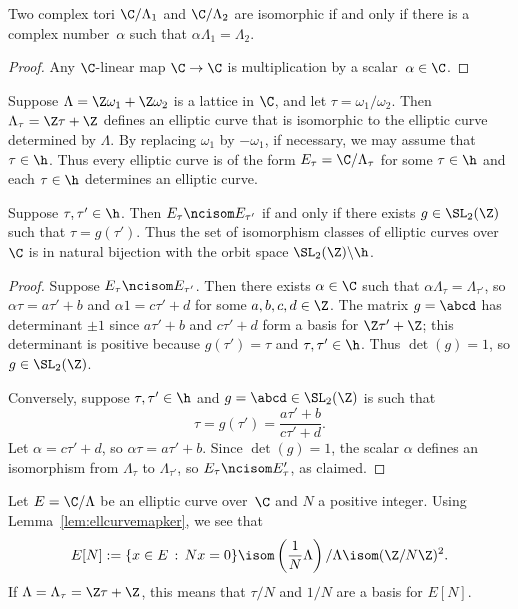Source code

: \documentclass{report}
\begin{document}
\begin{lemma}
Two complex tori $\C/\Lambda_1$ and $\C/\Lambda_2$ are isomorphic
if and only if there is a complex number~$\alpha$ such that
$\alpha \Lambda_1 = \Lambda_2$.
\end{lemma}
\begin{proof}
Any $\C$-linear map $\C\to\C$ is multiplication by a
scalar~$\alpha\in\C$.
\end{proof}

Suppose $\Lambda=\Z\omega_1 +\Z\omega_2$ is a lattice in $\C$, and
let $\tau=\omega_1/\omega_2$.  Then $\Lambda_{\tau} = \Z\tau + \Z$
defines an elliptic curve that is isomorphic to the elliptic curve
determined by $\Lambda$.  By replacing $\omega_1$ by $-\omega_1$,
if necessary, we may assume that $\tau\in\h$. Thus every elliptic
curve is of the form $E_{\tau} = \C/\Lambda_{\tau}$ for some
$\tau\in\h$ and each $\tau\in\h$ determines an elliptic curve.


\begin{proposition}\label{prop:sltwoorbits}
Suppose $\tau, \tau'\in\h$.  Then $E_\tau\ncisom E_{\tau'}$ if and
only if there exists $g\in\SL_2(\Z)$ such that $\tau=g(\tau')$.
Thus the set of isomorphism classes of elliptic curves over~$\C$
is in natural bijection with the orbit space
$\SL_2(\Z)\backslash\h$.
\end{proposition}
\begin{proof}
Suppose $E_\tau\ncisom E_{\tau'}$.  Then there exists $\alpha\in\C$
such that $\alpha\Lambda_\tau = \Lambda_{\tau'}$, so $\alpha\tau =
a\tau' + b$ and $\alpha 1 = c\tau' + d$ for some $a,b,c,d\in\Z$.
The matrix $g=\abcd$ has determinant $\pm 1$ since $a\tau'+b$ and
$c\tau'+d$ form a basis for $\Z\tau'+\Z$; this determinant is
positive because $g(\tau')=\tau$ and $\tau, \tau'\in\h$. Thus
$\det(g)=1$, so $g\in\SL_2(\Z)$.

Conversely, suppose $\tau,\tau'\in\h$ and $g=\abcd\in \SL_2(\Z)$
is such that $$\tau=g(\tau')=\frac{a\tau'+b}{c\tau'+d}.$$ Let
$\alpha = c\tau' + d$, so $\alpha\tau = a\tau'+b$.  Since
$\det(g)=1$, the scalar $\alpha$ defines an isomorphism from
$\Lambda_\tau$ to $\Lambda_{\tau'}$, so $E_\tau\ncisom E_\tau'$, as
claimed.
\end{proof}


Let $E=\C/\Lambda$ be an elliptic curve over~$\C$ and $N$ a
positive integer.  Using Lemma~\ref{lem:ellcurvemapker}, we see
that
\[
  E[N] := \{x \in E \,:\, Nx = 0\} \isom \left(\frac{1}{N}\Lambda\right) /
  \Lambda \isom (\Z/N\Z)^2.
\]
If $\Lambda=\Lambda_\tau = \Z\tau + \Z$, this means that $\tau/N$
and $1/N$ are a basis for $E[N]$.
\end{document}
————
Your instructions: Which lines of the records above contain the word "exists"? Report each one.

Result:
only if there exists $g\in\SL_2(\Z)$ such that $\tau=g(\tau')$.
Suppose $E_\tau\ncisom E_{\tau'}$.  Then there exists $\alpha\in\C$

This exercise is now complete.